In the entries below, find the line with "- tBodyAcc-mean()-Z" and print exactly every line from there up to and including the line with "- tBodyAccMag-std()", with no other lines.

⁂

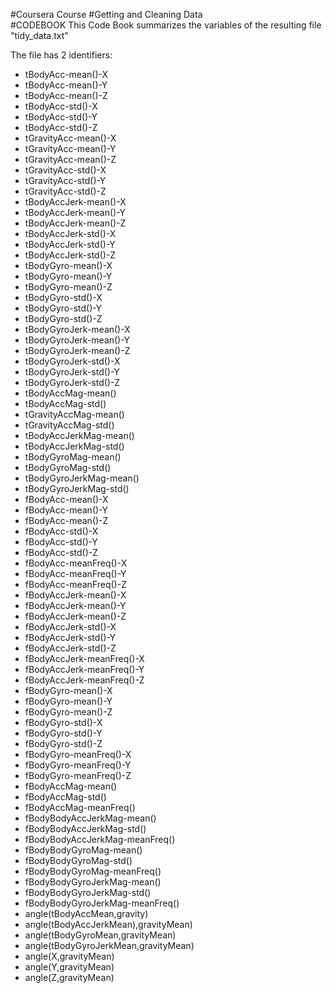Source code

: 
#Coursera Course 
#Getting and Cleaning Data  
#CODEBOOK
This Code Book summarizes the variables of the resulting file "tidy_data.txt"

The file has 2 identifiers:



- tBodyAcc-mean()-X  
- tBodyAcc-mean()-Y  
- tBodyAcc-mean()-Z  
- tBodyAcc-std()-X  
- tBodyAcc-std()-Y  
- tBodyAcc-std()-Z  
- tGravityAcc-mean()-X  
- tGravityAcc-mean()-Y  
- tGravityAcc-mean()-Z  
- tGravityAcc-std()-X  
- tGravityAcc-std()-Y  
- tGravityAcc-std()-Z  
- tBodyAccJerk-mean()-X  
- tBodyAccJerk-mean()-Y  
- tBodyAccJerk-mean()-Z  
- tBodyAccJerk-std()-X  
- tBodyAccJerk-std()-Y  
- tBodyAccJerk-std()-Z  
- tBodyGyro-mean()-X  
- tBodyGyro-mean()-Y  
- tBodyGyro-mean()-Z  
- tBodyGyro-std()-X  
- tBodyGyro-std()-Y  
- tBodyGyro-std()-Z  
- tBodyGyroJerk-mean()-X  
- tBodyGyroJerk-mean()-Y  
- tBodyGyroJerk-mean()-Z  
- tBodyGyroJerk-std()-X  
- tBodyGyroJerk-std()-Y  
- tBodyGyroJerk-std()-Z  
- tBodyAccMag-mean()  
- tBodyAccMag-std()  
- tGravityAccMag-mean()  
- tGravityAccMag-std()  
- tBodyAccJerkMag-mean()  
- tBodyAccJerkMag-std()  
- tBodyGyroMag-mean()  
- tBodyGyroMag-std()  
- tBodyGyroJerkMag-mean()  
- tBodyGyroJerkMag-std()  
- fBodyAcc-mean()-X  
- fBodyAcc-mean()-Y  
- fBodyAcc-mean()-Z  
- fBodyAcc-std()-X  
- fBodyAcc-std()-Y  
- fBodyAcc-std()-Z  
- fBodyAcc-meanFreq()-X  
- fBodyAcc-meanFreq()-Y  
- fBodyAcc-meanFreq()-Z  
- fBodyAccJerk-mean()-X  
- fBodyAccJerk-mean()-Y  
- fBodyAccJerk-mean()-Z  
- fBodyAccJerk-std()-X  
- fBodyAccJerk-std()-Y  
- fBodyAccJerk-std()-Z  
- fBodyAccJerk-meanFreq()-X  
- fBodyAccJerk-meanFreq()-Y  
- fBodyAccJerk-meanFreq()-Z  
- fBodyGyro-mean()-X  
- fBodyGyro-mean()-Y  
- fBodyGyro-mean()-Z  
- fBodyGyro-std()-X  
- fBodyGyro-std()-Y  
- fBodyGyro-std()-Z  
- fBodyGyro-meanFreq()-X  
- fBodyGyro-meanFreq()-Y  
- fBodyGyro-meanFreq()-Z  
- fBodyAccMag-mean()  
- fBodyAccMag-std()  
- fBodyAccMag-meanFreq()  
- fBodyBodyAccJerkMag-mean()  
- fBodyBodyAccJerkMag-std()  
- fBodyBodyAccJerkMag-meanFreq()  
- fBodyBodyGyroMag-mean()  
- fBodyBodyGyroMag-std()  
- fBodyBodyGyroMag-meanFreq()  
- fBodyBodyGyroJerkMag-mean()  
- fBodyBodyGyroJerkMag-std()  
- fBodyBodyGyroJerkMag-meanFreq()  
- angle(tBodyAccMean,gravity)  
- angle(tBodyAccJerkMean),gravityMean)  
- angle(tBodyGyroMean,gravityMean)  
- angle(tBodyGyroJerkMean,gravityMean)  
- angle(X,gravityMean)  
- angle(Y,gravityMean)  
- angle(Z,gravityMean)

⁂

• **TASK RESPONSE**:
- tBodyAcc-mean()-Z  
- tBodyAcc-std()-X  
- tBodyAcc-std()-Y  
- tBodyAcc-std()-Z  
- tGravityAcc-mean()-X  
- tGravityAcc-mean()-Y  
- tGravityAcc-mean()-Z  
- tGravityAcc-std()-X  
- tGravityAcc-std()-Y  
- tGravityAcc-std()-Z  
- tBodyAccJerk-mean()-X  
- tBodyAccJerk-mean()-Y  
- tBodyAccJerk-mean()-Z  
- tBodyAccJerk-std()-X  
- tBodyAccJerk-std()-Y  
- tBodyAccJerk-std()-Z  
- tBodyGyro-mean()-X  
- tBodyGyro-mean()-Y  
- tBodyGyro-mean()-Z  
- tBodyGyro-std()-X  
- tBodyGyro-std()-Y  
- tBodyGyro-std()-Z  
- tBodyGyroJerk-mean()-X  
- tBodyGyroJerk-mean()-Y  
- tBodyGyroJerk-mean()-Z  
- tBodyGyroJerk-std()-X  
- tBodyGyroJerk-std()-Y  
- tBodyGyroJerk-std()-Z  
- tBodyAccMag-mean()  
- tBodyAccMag-std()  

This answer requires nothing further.